February 17 / By Tim / In Culture, Poetry, Visual Art / Reply

For those of you unaware of Lascaux, the story is simple – it’s an archaeological site in southwestern France, home to 17,000 year old Upper Paleolithic cave paintings, but which is now under threat from fungi and bacteria thanks to the installation of a new air-conditioning unit begun in 1999, and general bureaucratic mismanagement. The full story can be found here.

Saving Lascaux has received the support of some of my real heroes in the world of poetry, especially Pierre Joris and Clayton Eshleman (an article by Eshleman about Lascaux is available on Joris’ blog). The question is, why as poets we should care? Eshleman proposes that at Lascaux

humankind’s greatest endowment, imagination, is initiated, empowered, and fully realized. It is arguably the most spiritual spot on earth.

And others have spoken to the idea that Lascaux provides the ‘basis of contemporary art‘. But for me, there is something more fundamental about it.
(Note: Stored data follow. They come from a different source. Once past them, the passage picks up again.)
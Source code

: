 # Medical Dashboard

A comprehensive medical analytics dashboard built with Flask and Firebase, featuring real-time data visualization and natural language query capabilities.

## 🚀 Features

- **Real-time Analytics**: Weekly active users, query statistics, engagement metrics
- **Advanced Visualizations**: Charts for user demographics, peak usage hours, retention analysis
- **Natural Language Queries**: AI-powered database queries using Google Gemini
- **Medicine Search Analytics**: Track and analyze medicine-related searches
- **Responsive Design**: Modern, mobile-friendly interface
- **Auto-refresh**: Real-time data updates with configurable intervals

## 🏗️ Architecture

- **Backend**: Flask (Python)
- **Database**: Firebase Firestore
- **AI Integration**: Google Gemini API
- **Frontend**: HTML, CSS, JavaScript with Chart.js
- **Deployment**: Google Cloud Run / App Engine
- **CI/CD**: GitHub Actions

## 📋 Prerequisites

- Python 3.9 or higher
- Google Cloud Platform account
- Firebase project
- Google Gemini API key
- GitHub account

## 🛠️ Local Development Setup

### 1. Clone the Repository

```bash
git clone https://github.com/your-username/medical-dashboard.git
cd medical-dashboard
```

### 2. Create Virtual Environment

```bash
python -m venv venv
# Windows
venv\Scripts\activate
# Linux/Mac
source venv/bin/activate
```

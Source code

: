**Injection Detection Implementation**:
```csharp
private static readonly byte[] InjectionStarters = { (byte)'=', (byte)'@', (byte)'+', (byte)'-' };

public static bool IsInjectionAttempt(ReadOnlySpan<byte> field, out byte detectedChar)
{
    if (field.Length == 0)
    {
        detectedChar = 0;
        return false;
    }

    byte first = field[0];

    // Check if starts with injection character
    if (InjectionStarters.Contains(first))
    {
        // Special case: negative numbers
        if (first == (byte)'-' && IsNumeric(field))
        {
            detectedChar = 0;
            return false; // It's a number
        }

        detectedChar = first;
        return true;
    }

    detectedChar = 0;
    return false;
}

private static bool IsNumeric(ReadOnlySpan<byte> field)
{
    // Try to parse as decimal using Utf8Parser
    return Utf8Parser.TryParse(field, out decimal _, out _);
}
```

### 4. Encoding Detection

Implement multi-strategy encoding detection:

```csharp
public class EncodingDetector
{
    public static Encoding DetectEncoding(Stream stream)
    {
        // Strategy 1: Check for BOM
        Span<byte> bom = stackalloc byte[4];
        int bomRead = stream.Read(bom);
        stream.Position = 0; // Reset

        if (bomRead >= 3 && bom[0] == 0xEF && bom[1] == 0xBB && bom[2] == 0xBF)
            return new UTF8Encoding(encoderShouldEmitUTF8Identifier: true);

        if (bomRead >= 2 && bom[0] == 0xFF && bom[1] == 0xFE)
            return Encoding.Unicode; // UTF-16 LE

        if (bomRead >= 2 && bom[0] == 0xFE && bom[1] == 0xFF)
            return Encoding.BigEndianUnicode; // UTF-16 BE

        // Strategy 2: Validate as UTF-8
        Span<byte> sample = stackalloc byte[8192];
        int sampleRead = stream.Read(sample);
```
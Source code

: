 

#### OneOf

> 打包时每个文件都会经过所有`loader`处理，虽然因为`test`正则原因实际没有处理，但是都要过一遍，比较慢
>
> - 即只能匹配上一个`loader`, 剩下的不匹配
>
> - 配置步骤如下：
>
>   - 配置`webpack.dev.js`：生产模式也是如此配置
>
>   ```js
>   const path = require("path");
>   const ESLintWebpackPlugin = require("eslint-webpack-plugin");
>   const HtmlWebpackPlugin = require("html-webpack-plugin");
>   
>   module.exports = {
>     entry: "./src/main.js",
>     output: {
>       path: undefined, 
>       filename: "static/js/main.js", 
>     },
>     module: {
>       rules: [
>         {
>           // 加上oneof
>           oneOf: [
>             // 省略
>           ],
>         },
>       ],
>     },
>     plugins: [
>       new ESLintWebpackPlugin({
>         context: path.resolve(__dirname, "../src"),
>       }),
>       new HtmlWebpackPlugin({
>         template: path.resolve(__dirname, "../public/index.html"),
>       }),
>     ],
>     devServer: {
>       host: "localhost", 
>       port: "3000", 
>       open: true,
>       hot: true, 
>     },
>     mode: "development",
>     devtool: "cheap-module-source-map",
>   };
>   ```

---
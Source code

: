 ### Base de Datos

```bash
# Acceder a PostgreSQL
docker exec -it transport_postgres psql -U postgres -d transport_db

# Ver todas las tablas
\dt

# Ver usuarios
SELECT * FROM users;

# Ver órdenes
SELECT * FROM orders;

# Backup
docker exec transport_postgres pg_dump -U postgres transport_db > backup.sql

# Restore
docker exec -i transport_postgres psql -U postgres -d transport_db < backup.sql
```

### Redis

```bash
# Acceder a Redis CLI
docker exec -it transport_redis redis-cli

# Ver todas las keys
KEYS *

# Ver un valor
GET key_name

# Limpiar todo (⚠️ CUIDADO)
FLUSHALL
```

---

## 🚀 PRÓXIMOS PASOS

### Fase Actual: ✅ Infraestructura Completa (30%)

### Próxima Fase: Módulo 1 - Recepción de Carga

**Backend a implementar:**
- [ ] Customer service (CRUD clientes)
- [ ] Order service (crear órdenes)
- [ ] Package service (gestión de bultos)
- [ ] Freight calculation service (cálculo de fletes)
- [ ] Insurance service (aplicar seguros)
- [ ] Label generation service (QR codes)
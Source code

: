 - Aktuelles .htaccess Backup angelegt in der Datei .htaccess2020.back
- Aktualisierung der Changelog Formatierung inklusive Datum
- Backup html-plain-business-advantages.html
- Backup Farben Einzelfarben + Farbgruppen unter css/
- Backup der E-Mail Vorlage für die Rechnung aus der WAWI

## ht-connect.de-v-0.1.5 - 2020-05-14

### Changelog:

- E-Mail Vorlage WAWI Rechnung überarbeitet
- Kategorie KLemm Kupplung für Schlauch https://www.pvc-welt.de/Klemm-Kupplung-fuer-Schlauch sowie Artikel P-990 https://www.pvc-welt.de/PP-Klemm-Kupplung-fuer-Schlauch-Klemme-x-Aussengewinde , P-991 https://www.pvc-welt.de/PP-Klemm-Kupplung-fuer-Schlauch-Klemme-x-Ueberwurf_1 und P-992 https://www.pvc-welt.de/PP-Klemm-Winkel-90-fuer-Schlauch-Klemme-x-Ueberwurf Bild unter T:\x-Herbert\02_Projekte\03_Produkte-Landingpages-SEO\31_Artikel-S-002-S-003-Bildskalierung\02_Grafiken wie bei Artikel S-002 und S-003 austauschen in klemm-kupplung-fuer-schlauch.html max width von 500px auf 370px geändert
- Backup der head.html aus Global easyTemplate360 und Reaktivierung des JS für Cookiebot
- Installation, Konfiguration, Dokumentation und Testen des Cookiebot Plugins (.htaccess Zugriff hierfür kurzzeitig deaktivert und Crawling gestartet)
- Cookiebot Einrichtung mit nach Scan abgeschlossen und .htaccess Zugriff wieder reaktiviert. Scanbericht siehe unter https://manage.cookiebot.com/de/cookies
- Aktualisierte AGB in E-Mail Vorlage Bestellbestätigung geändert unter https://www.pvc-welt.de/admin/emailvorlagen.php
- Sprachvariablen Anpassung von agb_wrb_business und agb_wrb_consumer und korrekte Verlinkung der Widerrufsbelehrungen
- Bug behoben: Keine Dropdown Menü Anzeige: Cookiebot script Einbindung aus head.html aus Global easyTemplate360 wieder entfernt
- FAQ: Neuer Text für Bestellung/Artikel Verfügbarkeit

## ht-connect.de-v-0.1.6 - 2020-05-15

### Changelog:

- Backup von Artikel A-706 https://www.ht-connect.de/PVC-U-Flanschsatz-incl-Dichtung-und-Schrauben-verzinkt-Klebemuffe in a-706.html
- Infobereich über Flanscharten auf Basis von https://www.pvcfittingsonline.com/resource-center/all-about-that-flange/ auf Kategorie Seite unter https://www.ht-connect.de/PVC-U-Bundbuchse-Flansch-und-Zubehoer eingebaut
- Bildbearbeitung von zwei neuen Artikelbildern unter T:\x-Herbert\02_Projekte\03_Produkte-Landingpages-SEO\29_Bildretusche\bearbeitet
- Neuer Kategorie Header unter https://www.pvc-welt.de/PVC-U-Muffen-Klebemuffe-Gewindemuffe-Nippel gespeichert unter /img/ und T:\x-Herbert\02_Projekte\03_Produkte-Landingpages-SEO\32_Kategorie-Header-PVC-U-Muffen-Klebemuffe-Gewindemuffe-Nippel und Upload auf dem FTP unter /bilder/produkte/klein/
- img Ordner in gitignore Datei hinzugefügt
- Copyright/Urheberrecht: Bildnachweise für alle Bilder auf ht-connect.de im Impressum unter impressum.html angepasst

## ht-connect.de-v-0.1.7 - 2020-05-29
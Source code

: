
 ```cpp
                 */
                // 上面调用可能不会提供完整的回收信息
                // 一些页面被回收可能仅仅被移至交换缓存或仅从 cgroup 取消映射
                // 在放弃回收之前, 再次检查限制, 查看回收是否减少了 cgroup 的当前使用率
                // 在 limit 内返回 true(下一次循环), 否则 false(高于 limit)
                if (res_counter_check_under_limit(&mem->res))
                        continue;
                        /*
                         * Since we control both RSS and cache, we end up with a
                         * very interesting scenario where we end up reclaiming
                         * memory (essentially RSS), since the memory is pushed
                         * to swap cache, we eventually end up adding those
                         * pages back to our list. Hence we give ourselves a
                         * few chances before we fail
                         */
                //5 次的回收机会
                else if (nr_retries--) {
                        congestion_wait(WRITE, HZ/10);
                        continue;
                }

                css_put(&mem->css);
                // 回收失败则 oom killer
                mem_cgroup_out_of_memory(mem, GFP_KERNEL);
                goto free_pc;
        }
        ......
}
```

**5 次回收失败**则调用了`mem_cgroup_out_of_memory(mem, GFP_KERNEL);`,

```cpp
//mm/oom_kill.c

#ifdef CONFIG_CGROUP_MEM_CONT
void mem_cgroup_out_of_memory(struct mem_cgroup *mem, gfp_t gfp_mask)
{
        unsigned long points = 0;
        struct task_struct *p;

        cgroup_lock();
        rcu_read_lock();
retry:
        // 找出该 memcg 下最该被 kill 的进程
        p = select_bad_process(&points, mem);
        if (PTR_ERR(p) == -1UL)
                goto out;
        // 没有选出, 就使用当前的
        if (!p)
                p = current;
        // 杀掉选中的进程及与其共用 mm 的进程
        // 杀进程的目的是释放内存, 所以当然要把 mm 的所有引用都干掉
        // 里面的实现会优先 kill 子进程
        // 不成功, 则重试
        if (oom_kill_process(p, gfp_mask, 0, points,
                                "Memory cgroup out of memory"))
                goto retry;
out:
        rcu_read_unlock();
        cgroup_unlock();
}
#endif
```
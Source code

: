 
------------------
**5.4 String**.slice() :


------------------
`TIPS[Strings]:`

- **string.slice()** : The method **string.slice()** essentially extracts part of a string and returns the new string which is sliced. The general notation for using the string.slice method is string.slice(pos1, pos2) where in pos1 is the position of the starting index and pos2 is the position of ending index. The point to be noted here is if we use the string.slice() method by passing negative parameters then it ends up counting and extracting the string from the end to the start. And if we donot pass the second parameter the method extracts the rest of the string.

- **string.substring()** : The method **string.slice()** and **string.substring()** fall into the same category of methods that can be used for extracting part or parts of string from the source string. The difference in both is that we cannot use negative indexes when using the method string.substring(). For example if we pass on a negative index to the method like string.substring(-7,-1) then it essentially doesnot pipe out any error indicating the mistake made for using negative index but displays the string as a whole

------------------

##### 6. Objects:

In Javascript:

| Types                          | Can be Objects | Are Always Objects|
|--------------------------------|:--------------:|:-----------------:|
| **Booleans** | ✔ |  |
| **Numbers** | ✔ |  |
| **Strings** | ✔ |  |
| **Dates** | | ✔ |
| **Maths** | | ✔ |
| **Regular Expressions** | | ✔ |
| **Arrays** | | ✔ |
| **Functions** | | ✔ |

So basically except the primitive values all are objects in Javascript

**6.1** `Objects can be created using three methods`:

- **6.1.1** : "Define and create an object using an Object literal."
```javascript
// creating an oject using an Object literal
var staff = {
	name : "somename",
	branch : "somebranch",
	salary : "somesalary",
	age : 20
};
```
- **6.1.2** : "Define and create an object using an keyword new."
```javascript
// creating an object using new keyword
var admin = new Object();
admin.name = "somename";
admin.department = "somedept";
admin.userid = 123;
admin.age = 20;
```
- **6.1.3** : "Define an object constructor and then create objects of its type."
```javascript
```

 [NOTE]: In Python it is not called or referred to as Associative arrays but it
Jerome Rothenberg, in the preface to the original 1967 collection Technicians of the Sacred asks what is primitive poetry?

the work will probably not end with the “single” line & its various configurations – will more likely be preceded & followed by other lines. Are all of these separate “lines” (each of considerable duration) separate poems, or are they the component parts of a single, larger poem moving toward some specific (ceremonial) end? Is it enough, then, if the lines happen in succession & aren’t otherwise tied? Will some further connection be needed? Is the group of lines a poem if “we” can make the connection? Is it a poem where no specific connection is apparent to “us”? If the lines come in sequence on a single occasion does the unity of the occasion connect them into a single poem? Can many poems be a single poem as well? (They often are.)
What’s a sequence anyway?
What’s unity?

Such questions don’t apply to just ‘primitive’ (Rothenberg uses the term in no way disparagingly) poetry, but for poetry at all its localities in time and geography: poetry is much bigger than the 400 yr old Western cannon we learn at universities, and much much bigger than my generation’s cannon of post-WWI modernisms. Lascaux reminds us that what we understand by ‘poetry’ needs to be de-centred, non-hegemonic. Poetry is more than lines, stanzas, pages, books, movements etc. Poetry existed in other times. Poetry is written in other languages. Poetry is performance, song, dance, music, spoken, written…poetry doesn’t just come now from the metropole. It isn’t a stretch to admit that an imagination that can comprehend poetry outside of what we understand by the Western tradition can also begin to comprehend equally ideological assumptions, like that capitalism is a natural, neutral and global system.

If, as Zukofsky says, “Education begins with poetry” that “informs…the intellect” or as Sidney says that it’s a “first nurse” that allows us to feed on “tougher knowledges,” then Lascaux is worth us caring about.